Графиня осталась, но не пожелала сѣсть опять въ кресло. Она сдѣлала нѣсколько шаговъ по комнатѣ и подняла крышку піанино, стоявшаго у окна.
– Поиграемъ-ка немного. Это успокоитъ насъ. Сидите смирно на своемъ мѣстѣ и не подходите, Маріано. Посмотримъ, умѣете-ли вы быть паинькой.
Пальцы ея опустились на клавиши, ноги нажали на педали, и глубокіе, мистичные, мечтательные звуки Largo religioso Генделя наполнили мастерскую.
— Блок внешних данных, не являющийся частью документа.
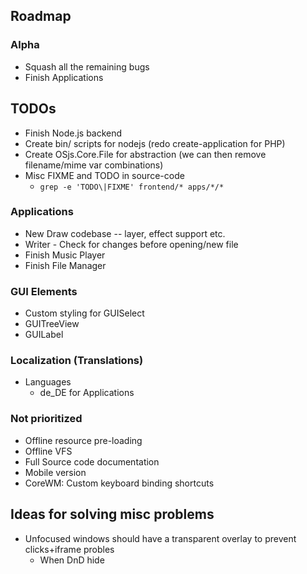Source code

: 
## Roadmap

### Alpha
* Squash all the remaining bugs
* Finish Applications

## TODOs
* Finish Node.js backend
* Create bin/ scripts for nodejs (redo create-application for PHP)
* Create OSjs.Core.File for abstraction (we can then remove filename/mime var combinations)
* Misc FIXME and TODO in source-code
  - `grep -e 'TODO\|FIXME' frontend/* apps/*/*`

### Applications
* New Draw codebase -- layer, effect support etc.
* Writer - Check for changes before opening/new file
* Finish Music Player
* Finish File Manager

### GUI Elements
* Custom styling for GUISelect
* GUITreeView
* GUILabel

### Localization (Translations)
* Languages
  - de_DE for Applications

### Not prioritized
* Offline resource pre-loading
* Offline VFS
* Full Source code documentation
* Mobile version
* CoreWM: Custom keyboard binding shortcuts

## Ideas for solving misc problems
* Unfocused windows should have a transparent overlay to prevent clicks+iframe probles
  * When DnD hide
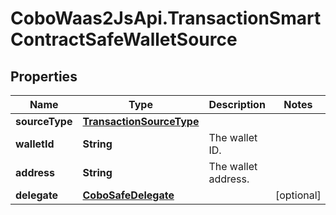 # CoboWaas2JsApi.TransactionSmartContractSafeWalletSource

## Properties

Name | Type | Description | Notes
------------ | ------------- | ------------- | -------------
**sourceType** | [**TransactionSourceType**](TransactionSourceType.md) |  | 
**walletId** | **String** | The wallet ID. | 
**address** | **String** | The wallet address. | 
**delegate** | [**CoboSafeDelegate**](CoboSafeDelegate.md) |  | [optional]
Мелодія разлилась по комнатѣ, окутанной уже полумракомъ сумерекъ, и проникла черезъ драпировки въ обѣ сосѣднія мастерскія, наполняя и ихъ своимъ крылатымъ шопотомъ, словно пѣніе органа, на которомъ играютъ невидимыя руки, въ пустомъ соборѣ, въ таинственный часъ сумерекъ.
Конча чувствовала себя растроганною; эта чисто женская сантиментальность и поверхностная чувствительность дѣлали изъ нея въ глазахъ друзей великую артистку. Музыка увлекала ее, и она дѣлала усилія, чтобы сдерживать невольныя слезы.
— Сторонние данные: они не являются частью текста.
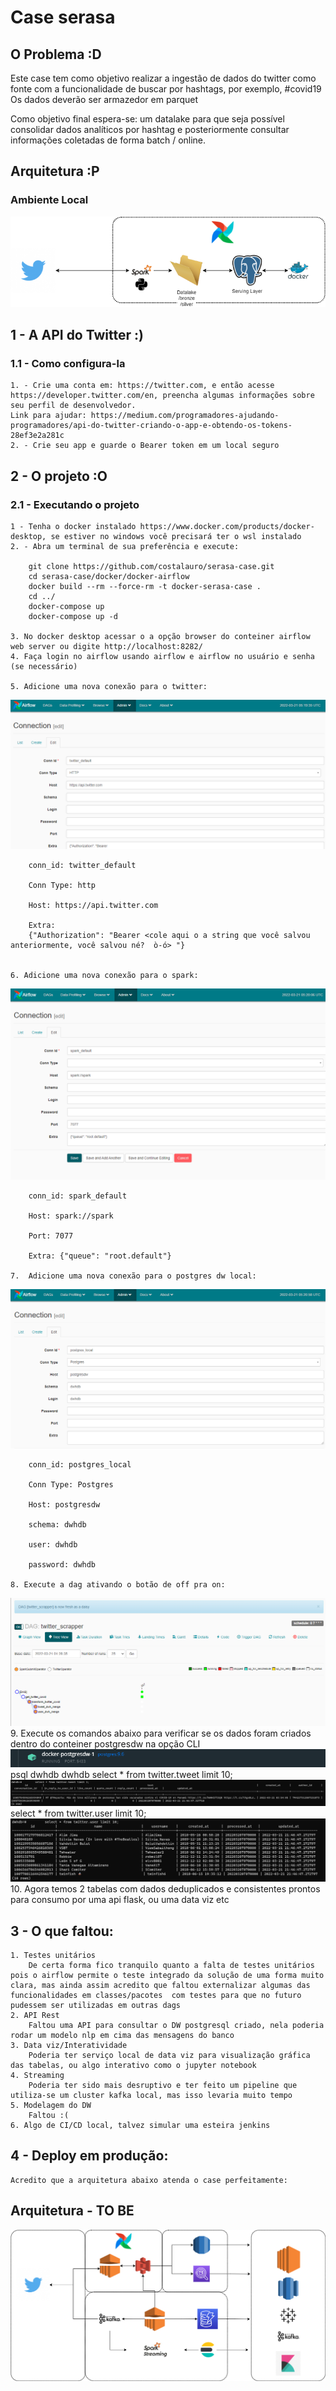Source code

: # Case serasa

## O Problema :D
Este case tem como objetivo realizar a ingestão de dados do twitter como fonte
com a funcionalidade de buscar por hashtags, por exemplo, #covid19
Os dados deverão ser armazedor em parquet

Como objetivo final espera-se: um datalake para que seja possível consolidar dados analíticos por hashtag e posteriormente consultar informações coletadas de forma batch / online.

## Arquitetura :P

### Ambiente Local
![](docs/arquitetura-case-serasa-local.drawio.png)


## 1 - A API do Twitter :)

### 1.1 - Como configura-la
    1. - Crie uma conta em: https://twitter.com, e então acesse https://developer.twitter.com/en, preencha algumas informações sobre seu perfil de desenvolvedor. 
    Link para ajudar: https://medium.com/programadores-ajudando-programadores/api-do-twitter-criando-o-app-e-obtendo-os-tokens-28ef3e2a281c
    2. - Crie seu app e guarde o Bearer token em um local seguro

## 2 - O projeto :O

### 2.1 - Executando o projeto

    1 - Tenha o docker instalado https://www.docker.com/products/docker-desktop, se estiver no windows você precisará ter o wsl instalado
    2. - Abra um terminal de sua preferência e execute:
        
        git clone https://github.com/costalauro/serasa-case.git
        cd serasa-case/docker/docker-airflow
        docker build --rm --force-rm -t docker-serasa-case .
        cd ../
        docker-compose up
        docker-compose up -d
        
    3. No docker desktop acessar o a opção browser do conteiner airflow web server ou digite http://localhost:8282/
    4. Faça login no airflow usando airflow e airflow no usuário e senha (se necessário)
    
    5. Adicione uma nova conexão para o twitter:
![](docs/twitter_connection.png)

        conn_id: twitter_default

        Conn Type: http

        Host: https://api.twitter.com

        Extra: 
        {"Authorization": "Bearer <cole aqui o a string que você salvou anteriormente, você salvou né?  ò-ó> "}


    6. Adicione uma nova conexão para o spark:
![](docs/spark_connection.png)

        conn_id: spark_default

        Host: spark://spark

        Port: 7077

        Extra: {"queue": "root.default"}

    7.  Adicione uma nova conexão para o postgres dw local:
![](docs/jdbc-dw.png)

        conn_id: postgres_local

        Conn Type: Postgres

        Host: postgresdw

        schema: dwhdb

        user: dwhdb

        password: dwhdb
        
    8. Execute a dag ativando o botão de off pra on:
![](docs/dag-execucao.png)
    9.  Execute os comandos abaixo para verificar se os dados foram criados dentro do conteiner postgresdw na opção CLI
![](docs/postgrescli.png)
        psql dwhdb dwhdb
        select * from twitter.tweet limit 10;
![](docs/tweet.png)
        select * from twitter.user limit 10;
![](docs/user.png)
    10. Agora temos 2 tabelas com dados deduplicados e consistentes prontos para consumo por uma api flask, ou uma data viz etc

## 3 - O que faltou:

    1. Testes unitários
        De certa forma fico tranquilo quanto a falta de testes unitários pois o airflow permite o teste integrado da solução de uma forma muito clara, mas ainda assim acredito que faltou externalizar algumas das funcionalidades em classes/pacotes  com testes para que no futuro pudessem ser utilizadas em outras dags
    2. API Rest
        Faltou uma API para consultar o DW postgresql criado, nela poderia rodar um modelo nlp em cima das mensagens do banco
    3. Data viz/Interatividade
        Poderia ter serviço local de data viz para visualização gráfica das tabelas, ou algo interativo como o jupyter notebook
    4. Streaming
        Poderia ter sido mais desruptivo e ter feito um pipeline que utiliza-se um cluster kafka local, mas isso levaria muito tempo
    5. Modelagem do DW
        Faltou :(
    6. Algo de CI/CD local, talvez simular uma esteira jenkins

## 4 - Deploy em produção:
    Acredito que a arquitetura abaixo atenda o case perfeitamente:
## Arquitetura - TO BE
![](docs/arquitetura-case-serasa.drawio.png)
Но вдругъ она перестала играть и тревожно обернулась. Художникъ стоялъ позади нея; дыханіе его почти касалось ея шеи. Графинѣ захотѣлось выразить протестъ, отогнать его назадъ взрывомъ жестокаго смѣха, но она была не въ силахъ сдѣлать это.
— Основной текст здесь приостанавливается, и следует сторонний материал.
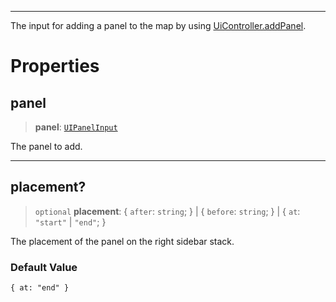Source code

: ***

The input for adding a panel to the map by using [UiController.addPanel](UiController.md#addpanel).

# Properties

## panel

> **panel**: [`UIPanelInput`](UIPanelInput.md)

The panel to add.

***

## placement?

> `optional` **placement**: \{ `after`: `string`; } | \{ `before`: `string`; } | \{ `at`: `"start"` | `"end"`; }

The placement of the panel on the right sidebar stack.

### Default Value

`{ at: "end" }`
– Маріано, – прошептала она: – идите на мѣсто. Будьте умнымъ и послушнымъ мальчикомъ. Иначе я разсержусь.
Она повернулась на стулѣ въ полуоборотъ, оперлась локтемъ о клавиши и застыла въ такой позѣ, лицомъ къ окну.
Они долго молчали; она сидѣла неподвижно, онъ стоялъ, глядя на ея лицо, которое обратилось въ бѣлое пятно въ сгущающемся полумракѣ.
Окно имѣло видъ тусклаго, голубоватаго четыреугольника. Вѣтви деревьевъ въ саду виднѣлись черезъ него въ видѣ извилистыхъ и подвижныхъ чернильныхъ линій. Въ глубокомъ безмолвіи мастерской слышался трескъ мебели, это дыханіе дерева, пыли и вещей во мракѣ и тишинѣ.
Таинственная обстановка сильно дѣйствовала на обоихъ; умирающій день какъ бы притупилъ ихъ мыслительную дѣятельность. Ихъ охватило пріятное, мечтательное настроеніе.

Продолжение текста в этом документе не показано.